Factoring is a form of increasing working capital for businesses and also
a credit management service. Businesses, which sell to other businesses
on normal trade credit terms, have to wait at least a month (sometimes more
than three) between raising an invoice and the customer paying. Often, the
total amount of all these unpaid invoices represents the greatest asset
in the business. The business therefore has a huge amount of working capital
simply tied up in these unpaid invoices.
Factoring helps this situation in two ways:
1) The business sends a copy of the invoice to the factoring company who
then manages the whole process of sending out statements and chasing customers
to pay when the invoice falls due. This credit management service, undertaken
by experts, will invariably lead to the cash coming in quicker and of course
lets the business concentrate on its core activity.

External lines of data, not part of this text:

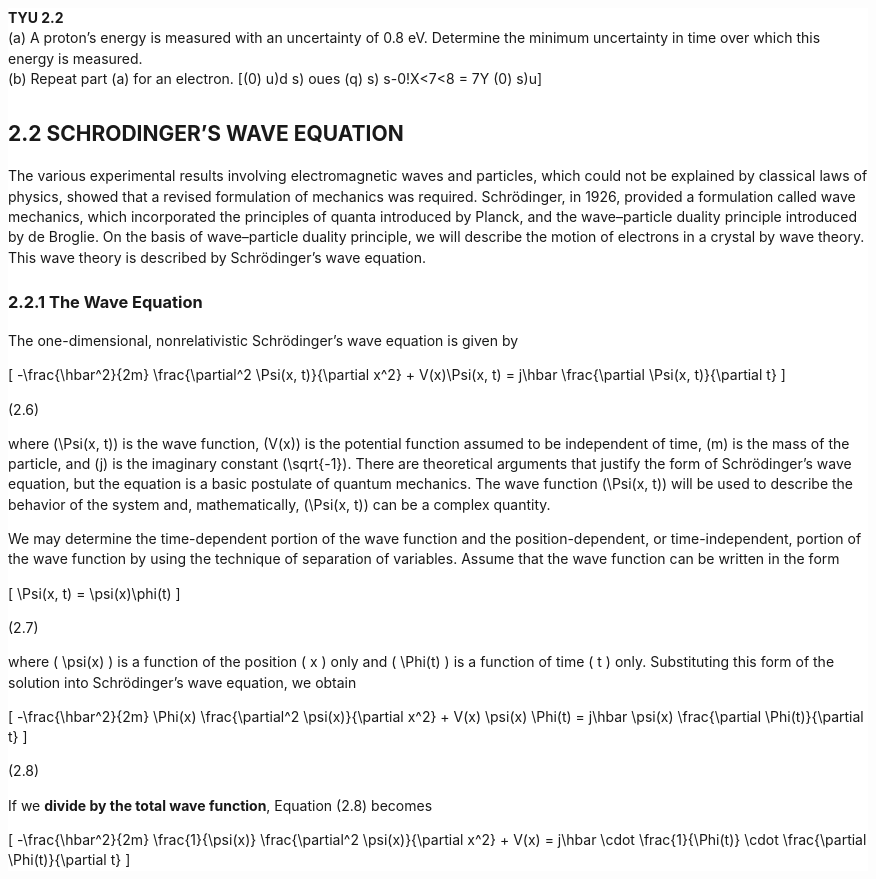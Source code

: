 **TYU 2.2**  
(a) A proton’s energy is measured with an uncertainty of 0.8 eV. Determine the minimum uncertainty in time over which this energy is measured.  
(b) Repeat part (a) for an electron. [(0) u\)d s\) oues (q) s\) s\-0!X<7<8 = 7Y (0) s\)u\]


## 2.2 SCHRODINGER’S WAVE EQUATION

The various experimental results involving electromagnetic waves and particles, which could not be explained by classical laws of physics, showed that a revised formulation of mechanics was required. Schrödinger, in 1926, provided a formulation called wave mechanics, which incorporated the principles of quanta introduced by Planck, and the wave–particle duality principle introduced by de Broglie. On the basis of wave–particle duality principle, we will describe the motion of electrons in a crystal by wave theory. This wave theory is described by Schrödinger’s wave equation.

### 2.2.1 The Wave Equation

The one-dimensional, nonrelativistic Schrödinger’s wave equation is given by

\[
-\frac{\hbar^2}{2m} \frac{\partial^2 \Psi(x, t)}{\partial x^2} + V(x)\Psi(x, t) = j\hbar \frac{\partial \Psi(x, t)}{\partial t}
\]

(2.6)

where \(\Psi(x, t)\) is the wave function, \(V(x)\) is the potential function assumed to be independent of time, \(m\) is the mass of the particle, and \(j\) is the imaginary constant \(\sqrt{-1}\). There are theoretical arguments that justify the form of Schrödinger’s wave equation, but the equation is a basic postulate of quantum mechanics. The wave function \(\Psi(x, t)\) will be used to describe the behavior of the system and, mathematically, \(\Psi(x, t)\) can be a complex quantity.

We may determine the time-dependent portion of the wave function and the position-dependent, or time-independent, portion of the wave function by using the technique of separation of variables. Assume that the wave function can be written in the form

\[
\Psi(x, t) = \psi(x)\phi(t)
\]

(2.7)


where \( \psi(x) \) is a function of the position \( x \) only and \( \Phi(t) \) is a function of time \( t \) only. Substituting this form of the solution into Schrödinger’s wave equation, we obtain

\[
-\frac{\hbar^2}{2m} \Phi(x) \frac{\partial^2 \psi(x)}{\partial x^2} + V(x) \psi(x) \Phi(t) = j\hbar \psi(x) \frac{\partial \Phi(t)}{\partial t}
\]

(2.8)

If we **divide by the total wave function**, Equation (2.8) becomes

\[
-\frac{\hbar^2}{2m} \frac{1}{\psi(x)} \frac{\partial^2 \psi(x)}{\partial x^2} + V(x) = j\hbar \cdot \frac{1}{\Phi(t)} \cdot \frac{\partial \Phi(t)}{\partial t}
\]


[^4]: See Appendix D for a discussion of the electron-volt (eV) as a unit of energy.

2) The factoring company will make available a large
proportion of the invoice value (normally between 80-90 per cent) immediately
after the invoice has been raised. The business receives the remaining
value (between 10-20 per cent), less charges, when the customer pays
the invoice. So, a factoring company will release the amount of working
capital into the business by making between 80-90 per cent available
immediately.
What are the different
types of factoring?
Recourse Factoring: The factor assumes
responsibility for a client business' credit management, but does not
provide credit protection. Unless the client business has bought separate
credit insurance, it will be responsible for any bad debts from its
customers.
Non-Recourse Factoring: The factor
will provide a client business with full credit cover against any
bad debts, up to agreed credit limits set by the factor for each
of its customers.
What types of businesses
use factoring?
Factoring is used by around 18,000 businesses in the UK, mainly for their
domestic sales but also for exports to the major trading nations. A typical
business using a factoring facility would be selling to other businesses
and have an annual turnover of between £250,000 - £5,000,000.
What costs are involved
with factoring?
There is a fee for the service, which is calculated as a percentage of each
invoice. Typically this fee will be between 0.5-3.5 per cent of the turnover,
depending on the amount of work involved. The other charge is that for the
cost of the funds used and is calculated like an overdraft - as a percentage
over base rate. Typically the rate for the funds used varies between 2-4
per cent over base.
Added Security - Credit
Protection
Additionally, some factoring companies will provide credit protection against
the risk of the client’s customer going out of business. This type
of facility is called “non-recourse” within the industry. An
individual limit is then set for each customer, and the factoring company
will cover any loss within these limits. There is an extra charge for this
service, usually around 0.5 per cent of the turnover, but this will depend
of course on the credit worthiness of each customer.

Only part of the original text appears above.